Patricia Ferguson cold case: Man charged with manslaughter seeking bail
A Montreal man accused of manslaughter in the disappearance of a young mother decades ago in Pointe-aux-Trembles is trying to seek bail while awaiting trial.
Serge Audette, 69, was on parole in 1996 when Patricia Ferguson disappeared. At the time, police issued a missing-person alert, but there was never any form of a follow-up, and the case went cold.
Audette was finally arrested and charged with manslaughter in June. He is currently behind bars on unrelated charges, but he still has the right to seek bail.
The evidence presented during his court appearance on Tuesday is protected by a publication ban.
His arrest follows a lengthy investigation by a local private investigator working with the Unsolved Murders and Missing Cases of Quebec, with the involvement of documentary filmmaker and Noovo Info anchor Marie-Christine Bergeron.

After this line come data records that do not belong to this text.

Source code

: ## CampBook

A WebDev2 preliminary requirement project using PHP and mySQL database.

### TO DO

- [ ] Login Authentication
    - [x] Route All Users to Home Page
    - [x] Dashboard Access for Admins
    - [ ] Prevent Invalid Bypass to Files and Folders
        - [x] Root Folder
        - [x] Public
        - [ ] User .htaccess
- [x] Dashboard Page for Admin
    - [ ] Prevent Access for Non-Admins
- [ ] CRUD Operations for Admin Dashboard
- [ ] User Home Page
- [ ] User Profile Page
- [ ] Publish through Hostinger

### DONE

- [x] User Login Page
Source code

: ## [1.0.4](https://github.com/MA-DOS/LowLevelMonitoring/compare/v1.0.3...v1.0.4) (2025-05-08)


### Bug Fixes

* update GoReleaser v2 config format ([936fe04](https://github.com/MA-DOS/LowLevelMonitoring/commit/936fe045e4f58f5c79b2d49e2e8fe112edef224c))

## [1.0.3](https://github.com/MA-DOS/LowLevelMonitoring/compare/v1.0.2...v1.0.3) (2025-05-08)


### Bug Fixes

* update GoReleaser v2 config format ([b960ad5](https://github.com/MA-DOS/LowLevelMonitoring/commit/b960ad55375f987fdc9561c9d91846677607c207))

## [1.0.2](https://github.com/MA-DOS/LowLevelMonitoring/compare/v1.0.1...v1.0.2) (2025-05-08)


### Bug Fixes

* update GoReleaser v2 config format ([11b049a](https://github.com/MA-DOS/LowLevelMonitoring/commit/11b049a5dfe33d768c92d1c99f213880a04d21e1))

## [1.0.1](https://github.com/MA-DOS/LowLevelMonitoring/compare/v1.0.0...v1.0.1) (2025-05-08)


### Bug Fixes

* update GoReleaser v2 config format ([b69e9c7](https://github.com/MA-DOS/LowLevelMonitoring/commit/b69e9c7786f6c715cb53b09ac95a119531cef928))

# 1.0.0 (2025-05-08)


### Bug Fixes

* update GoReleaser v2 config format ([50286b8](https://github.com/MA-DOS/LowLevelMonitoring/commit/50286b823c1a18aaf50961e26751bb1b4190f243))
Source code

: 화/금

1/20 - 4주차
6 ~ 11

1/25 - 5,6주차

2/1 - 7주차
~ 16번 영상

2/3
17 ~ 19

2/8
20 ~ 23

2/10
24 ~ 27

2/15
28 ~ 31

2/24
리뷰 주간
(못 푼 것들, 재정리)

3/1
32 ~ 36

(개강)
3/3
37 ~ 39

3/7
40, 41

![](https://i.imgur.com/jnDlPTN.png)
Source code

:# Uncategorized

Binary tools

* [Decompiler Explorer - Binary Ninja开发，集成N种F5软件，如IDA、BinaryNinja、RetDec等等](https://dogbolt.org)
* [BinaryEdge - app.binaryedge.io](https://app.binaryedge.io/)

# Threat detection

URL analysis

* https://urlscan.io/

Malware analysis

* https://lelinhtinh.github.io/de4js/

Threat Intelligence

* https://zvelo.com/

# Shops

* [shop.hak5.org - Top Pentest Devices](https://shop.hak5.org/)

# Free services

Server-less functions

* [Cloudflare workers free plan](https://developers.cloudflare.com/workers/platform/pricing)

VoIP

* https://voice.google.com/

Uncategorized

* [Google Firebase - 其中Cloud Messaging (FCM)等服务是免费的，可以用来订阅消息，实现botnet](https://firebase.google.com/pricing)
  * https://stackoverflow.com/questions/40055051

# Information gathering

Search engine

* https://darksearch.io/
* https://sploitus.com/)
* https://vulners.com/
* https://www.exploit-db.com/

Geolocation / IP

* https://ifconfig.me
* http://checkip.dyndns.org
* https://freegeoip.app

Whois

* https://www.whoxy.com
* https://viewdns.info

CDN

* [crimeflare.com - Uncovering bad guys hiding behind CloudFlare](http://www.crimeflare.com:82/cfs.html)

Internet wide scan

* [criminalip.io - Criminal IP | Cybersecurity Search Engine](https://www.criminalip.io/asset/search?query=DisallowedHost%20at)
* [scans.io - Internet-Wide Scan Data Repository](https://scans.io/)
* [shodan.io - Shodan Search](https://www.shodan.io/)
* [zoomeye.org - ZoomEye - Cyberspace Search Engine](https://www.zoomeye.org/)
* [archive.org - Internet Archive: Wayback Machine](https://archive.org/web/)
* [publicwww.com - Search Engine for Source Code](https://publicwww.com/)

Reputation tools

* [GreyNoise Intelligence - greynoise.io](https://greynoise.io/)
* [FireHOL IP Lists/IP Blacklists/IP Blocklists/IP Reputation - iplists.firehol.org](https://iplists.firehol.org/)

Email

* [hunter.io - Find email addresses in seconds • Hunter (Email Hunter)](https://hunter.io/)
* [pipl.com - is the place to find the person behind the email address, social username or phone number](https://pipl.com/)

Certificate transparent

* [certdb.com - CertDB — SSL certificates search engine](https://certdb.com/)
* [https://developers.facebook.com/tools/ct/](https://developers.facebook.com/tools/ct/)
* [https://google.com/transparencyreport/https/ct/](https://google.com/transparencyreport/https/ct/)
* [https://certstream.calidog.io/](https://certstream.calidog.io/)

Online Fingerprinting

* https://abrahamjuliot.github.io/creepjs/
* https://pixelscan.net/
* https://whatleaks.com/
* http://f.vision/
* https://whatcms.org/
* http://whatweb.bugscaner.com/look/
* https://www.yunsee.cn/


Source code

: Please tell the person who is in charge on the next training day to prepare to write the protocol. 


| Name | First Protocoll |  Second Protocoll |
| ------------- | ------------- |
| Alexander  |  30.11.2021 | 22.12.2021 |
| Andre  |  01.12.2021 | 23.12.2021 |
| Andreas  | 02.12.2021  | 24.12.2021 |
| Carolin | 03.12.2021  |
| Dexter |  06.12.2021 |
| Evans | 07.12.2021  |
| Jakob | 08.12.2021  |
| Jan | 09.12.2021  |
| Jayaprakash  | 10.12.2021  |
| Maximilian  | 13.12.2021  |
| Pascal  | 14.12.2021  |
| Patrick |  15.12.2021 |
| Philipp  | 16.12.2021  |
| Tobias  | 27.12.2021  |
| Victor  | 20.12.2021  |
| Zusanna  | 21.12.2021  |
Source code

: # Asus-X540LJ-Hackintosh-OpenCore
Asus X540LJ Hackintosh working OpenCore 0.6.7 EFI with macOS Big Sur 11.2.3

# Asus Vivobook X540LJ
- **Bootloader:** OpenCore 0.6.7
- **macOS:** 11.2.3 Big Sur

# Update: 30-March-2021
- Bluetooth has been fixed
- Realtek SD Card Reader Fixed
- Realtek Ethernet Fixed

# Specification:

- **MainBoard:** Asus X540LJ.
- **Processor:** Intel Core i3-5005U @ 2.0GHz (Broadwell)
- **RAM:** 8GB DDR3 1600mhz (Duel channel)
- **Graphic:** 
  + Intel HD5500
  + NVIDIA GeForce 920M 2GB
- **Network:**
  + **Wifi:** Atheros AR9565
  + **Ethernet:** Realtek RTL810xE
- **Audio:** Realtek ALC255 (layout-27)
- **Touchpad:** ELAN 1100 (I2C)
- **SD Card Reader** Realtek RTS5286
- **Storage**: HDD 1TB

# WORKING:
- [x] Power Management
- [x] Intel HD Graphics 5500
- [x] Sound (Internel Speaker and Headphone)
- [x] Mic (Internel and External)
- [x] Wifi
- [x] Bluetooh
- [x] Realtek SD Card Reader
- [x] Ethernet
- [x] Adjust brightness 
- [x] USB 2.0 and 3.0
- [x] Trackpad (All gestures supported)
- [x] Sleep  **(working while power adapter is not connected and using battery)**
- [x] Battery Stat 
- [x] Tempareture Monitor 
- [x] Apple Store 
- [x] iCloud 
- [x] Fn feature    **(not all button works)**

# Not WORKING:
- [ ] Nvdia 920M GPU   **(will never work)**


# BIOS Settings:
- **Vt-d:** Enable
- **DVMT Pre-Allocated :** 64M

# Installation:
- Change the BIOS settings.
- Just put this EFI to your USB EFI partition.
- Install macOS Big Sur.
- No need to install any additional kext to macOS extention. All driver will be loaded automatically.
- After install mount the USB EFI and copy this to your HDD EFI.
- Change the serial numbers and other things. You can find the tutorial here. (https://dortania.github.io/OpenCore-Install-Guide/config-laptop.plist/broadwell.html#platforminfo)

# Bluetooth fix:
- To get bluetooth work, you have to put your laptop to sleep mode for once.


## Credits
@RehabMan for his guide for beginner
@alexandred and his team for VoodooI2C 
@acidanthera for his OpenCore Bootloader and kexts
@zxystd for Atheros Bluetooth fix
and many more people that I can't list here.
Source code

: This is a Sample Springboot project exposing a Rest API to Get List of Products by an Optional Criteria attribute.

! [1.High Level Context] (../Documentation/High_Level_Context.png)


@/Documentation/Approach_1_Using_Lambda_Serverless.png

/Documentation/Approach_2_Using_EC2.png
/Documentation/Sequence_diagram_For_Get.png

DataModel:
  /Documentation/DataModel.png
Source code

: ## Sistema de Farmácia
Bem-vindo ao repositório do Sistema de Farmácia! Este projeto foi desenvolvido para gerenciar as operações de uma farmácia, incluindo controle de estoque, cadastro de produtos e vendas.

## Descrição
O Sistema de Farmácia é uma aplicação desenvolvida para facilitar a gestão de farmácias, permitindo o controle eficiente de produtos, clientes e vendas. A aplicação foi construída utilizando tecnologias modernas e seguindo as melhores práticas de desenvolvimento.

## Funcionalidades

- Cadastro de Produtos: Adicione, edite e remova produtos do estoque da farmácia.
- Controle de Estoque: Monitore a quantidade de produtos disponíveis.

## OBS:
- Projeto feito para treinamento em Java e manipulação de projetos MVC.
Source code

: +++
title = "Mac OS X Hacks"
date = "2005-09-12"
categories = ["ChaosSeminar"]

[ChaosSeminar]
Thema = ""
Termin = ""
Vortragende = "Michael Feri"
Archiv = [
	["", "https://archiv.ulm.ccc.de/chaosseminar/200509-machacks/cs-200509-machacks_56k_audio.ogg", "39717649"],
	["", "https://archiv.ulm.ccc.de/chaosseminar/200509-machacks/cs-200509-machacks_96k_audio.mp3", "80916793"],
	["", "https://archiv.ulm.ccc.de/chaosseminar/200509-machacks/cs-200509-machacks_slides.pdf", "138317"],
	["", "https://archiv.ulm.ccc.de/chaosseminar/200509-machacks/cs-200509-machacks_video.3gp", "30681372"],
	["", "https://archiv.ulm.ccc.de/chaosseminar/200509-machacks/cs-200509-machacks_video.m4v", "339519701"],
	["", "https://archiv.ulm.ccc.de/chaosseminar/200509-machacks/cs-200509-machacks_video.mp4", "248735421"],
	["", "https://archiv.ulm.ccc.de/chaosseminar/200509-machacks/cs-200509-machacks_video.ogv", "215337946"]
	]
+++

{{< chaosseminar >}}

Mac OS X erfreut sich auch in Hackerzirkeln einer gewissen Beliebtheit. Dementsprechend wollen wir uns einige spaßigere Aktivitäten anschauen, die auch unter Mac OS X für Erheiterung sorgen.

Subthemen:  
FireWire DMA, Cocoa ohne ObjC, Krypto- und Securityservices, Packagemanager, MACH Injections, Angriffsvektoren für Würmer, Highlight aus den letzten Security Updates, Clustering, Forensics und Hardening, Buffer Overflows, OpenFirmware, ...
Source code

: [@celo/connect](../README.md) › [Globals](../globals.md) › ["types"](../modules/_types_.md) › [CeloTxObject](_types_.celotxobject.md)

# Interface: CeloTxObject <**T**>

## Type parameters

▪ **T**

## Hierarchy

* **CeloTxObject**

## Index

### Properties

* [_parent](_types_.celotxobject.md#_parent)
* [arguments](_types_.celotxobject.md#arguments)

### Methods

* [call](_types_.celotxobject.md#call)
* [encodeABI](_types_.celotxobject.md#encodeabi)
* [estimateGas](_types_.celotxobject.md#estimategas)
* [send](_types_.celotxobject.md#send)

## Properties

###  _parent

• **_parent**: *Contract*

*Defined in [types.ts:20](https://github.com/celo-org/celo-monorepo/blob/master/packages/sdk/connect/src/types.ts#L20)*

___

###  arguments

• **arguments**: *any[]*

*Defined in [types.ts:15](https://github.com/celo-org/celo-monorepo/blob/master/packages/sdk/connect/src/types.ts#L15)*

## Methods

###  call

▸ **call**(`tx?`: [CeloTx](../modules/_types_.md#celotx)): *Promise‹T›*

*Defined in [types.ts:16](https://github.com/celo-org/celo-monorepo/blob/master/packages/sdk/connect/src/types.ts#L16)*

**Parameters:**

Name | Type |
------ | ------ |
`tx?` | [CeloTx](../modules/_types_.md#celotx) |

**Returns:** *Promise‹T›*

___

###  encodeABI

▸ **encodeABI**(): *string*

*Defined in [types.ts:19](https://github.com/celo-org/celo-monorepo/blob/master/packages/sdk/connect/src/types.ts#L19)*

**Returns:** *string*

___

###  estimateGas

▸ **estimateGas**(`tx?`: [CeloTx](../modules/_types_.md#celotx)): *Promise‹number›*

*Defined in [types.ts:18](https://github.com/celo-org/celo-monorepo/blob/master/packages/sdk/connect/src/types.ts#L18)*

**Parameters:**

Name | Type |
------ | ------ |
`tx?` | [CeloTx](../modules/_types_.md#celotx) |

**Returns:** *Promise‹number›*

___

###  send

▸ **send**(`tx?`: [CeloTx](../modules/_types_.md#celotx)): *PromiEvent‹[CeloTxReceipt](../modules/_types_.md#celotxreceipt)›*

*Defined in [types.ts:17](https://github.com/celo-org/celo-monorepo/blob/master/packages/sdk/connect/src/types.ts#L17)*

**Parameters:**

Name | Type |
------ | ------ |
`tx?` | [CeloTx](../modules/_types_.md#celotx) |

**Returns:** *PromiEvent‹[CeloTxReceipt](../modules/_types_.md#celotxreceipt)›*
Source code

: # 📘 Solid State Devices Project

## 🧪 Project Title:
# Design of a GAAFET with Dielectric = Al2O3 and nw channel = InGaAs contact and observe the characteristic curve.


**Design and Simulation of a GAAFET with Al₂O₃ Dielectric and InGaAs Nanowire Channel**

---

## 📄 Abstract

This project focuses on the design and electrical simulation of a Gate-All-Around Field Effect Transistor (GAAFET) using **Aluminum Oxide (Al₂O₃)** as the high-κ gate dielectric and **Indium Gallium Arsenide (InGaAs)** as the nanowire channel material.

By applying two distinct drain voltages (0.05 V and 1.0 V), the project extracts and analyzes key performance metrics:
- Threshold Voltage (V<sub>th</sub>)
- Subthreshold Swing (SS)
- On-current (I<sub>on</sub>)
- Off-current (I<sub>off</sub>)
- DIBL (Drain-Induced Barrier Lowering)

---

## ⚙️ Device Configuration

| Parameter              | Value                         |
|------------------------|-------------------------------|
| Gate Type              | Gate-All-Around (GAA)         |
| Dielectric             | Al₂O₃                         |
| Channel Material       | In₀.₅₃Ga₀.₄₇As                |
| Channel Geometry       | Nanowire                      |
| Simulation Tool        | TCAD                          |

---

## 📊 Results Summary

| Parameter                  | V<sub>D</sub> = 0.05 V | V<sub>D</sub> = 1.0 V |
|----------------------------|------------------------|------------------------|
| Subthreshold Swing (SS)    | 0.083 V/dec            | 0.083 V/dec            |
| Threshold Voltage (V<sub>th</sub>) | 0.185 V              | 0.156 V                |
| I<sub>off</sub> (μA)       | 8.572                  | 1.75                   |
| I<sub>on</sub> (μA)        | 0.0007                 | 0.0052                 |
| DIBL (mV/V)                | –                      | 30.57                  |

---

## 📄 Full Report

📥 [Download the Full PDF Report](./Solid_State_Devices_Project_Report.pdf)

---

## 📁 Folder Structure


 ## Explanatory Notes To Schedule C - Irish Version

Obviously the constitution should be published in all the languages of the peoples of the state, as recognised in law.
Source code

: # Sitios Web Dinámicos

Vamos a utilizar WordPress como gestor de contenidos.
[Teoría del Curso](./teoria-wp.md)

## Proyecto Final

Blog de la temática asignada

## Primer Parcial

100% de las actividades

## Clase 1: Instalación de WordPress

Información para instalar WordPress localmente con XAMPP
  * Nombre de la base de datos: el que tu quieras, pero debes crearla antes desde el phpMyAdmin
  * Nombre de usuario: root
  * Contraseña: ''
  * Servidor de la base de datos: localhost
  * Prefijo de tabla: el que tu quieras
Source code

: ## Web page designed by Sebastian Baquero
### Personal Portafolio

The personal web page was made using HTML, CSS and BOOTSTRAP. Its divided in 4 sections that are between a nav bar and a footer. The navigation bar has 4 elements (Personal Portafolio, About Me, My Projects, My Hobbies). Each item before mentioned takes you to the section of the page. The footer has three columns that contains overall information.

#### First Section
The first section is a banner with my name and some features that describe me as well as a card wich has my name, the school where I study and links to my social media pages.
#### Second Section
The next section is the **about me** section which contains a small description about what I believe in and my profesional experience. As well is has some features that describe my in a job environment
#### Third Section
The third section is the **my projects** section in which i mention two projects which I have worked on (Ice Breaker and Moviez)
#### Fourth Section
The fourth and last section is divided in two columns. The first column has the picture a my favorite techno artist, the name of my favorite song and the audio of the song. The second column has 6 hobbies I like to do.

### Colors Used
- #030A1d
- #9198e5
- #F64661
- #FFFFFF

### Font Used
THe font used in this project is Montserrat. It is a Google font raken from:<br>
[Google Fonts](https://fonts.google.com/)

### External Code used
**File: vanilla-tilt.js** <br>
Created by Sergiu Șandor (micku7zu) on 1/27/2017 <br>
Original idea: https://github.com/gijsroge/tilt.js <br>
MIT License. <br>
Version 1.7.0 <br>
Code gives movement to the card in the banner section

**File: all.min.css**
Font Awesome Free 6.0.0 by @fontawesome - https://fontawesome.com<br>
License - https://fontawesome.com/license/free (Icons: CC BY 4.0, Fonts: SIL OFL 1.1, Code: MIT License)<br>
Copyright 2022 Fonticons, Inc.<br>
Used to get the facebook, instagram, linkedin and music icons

Their production, L'appartement 5, triggered a new investigation by Montreal police, who used the information gathered to trace and arrest Audette.
The man has a lengthy criminal record involving sex crimes, before and after the alleged events of 1996.
Outside the courtroom, Ferguson’s daughter admitted she was slowly absorbing what she’s living through as an adult, who last saw her mother when she was just 11 months old.
"I’m learning to live with the answers, that my mother isn’t coming back," Sabrina Ferguson told CTV News.
The young Ferguson says she grew up understanding she had been abandoned by her mother and lived with that frustration until the actual facts were revealed.
"I only wish I knew where her final resting place is," she said, "so I can truly live my grief."
The ruling on the request for bail is expected at a later date.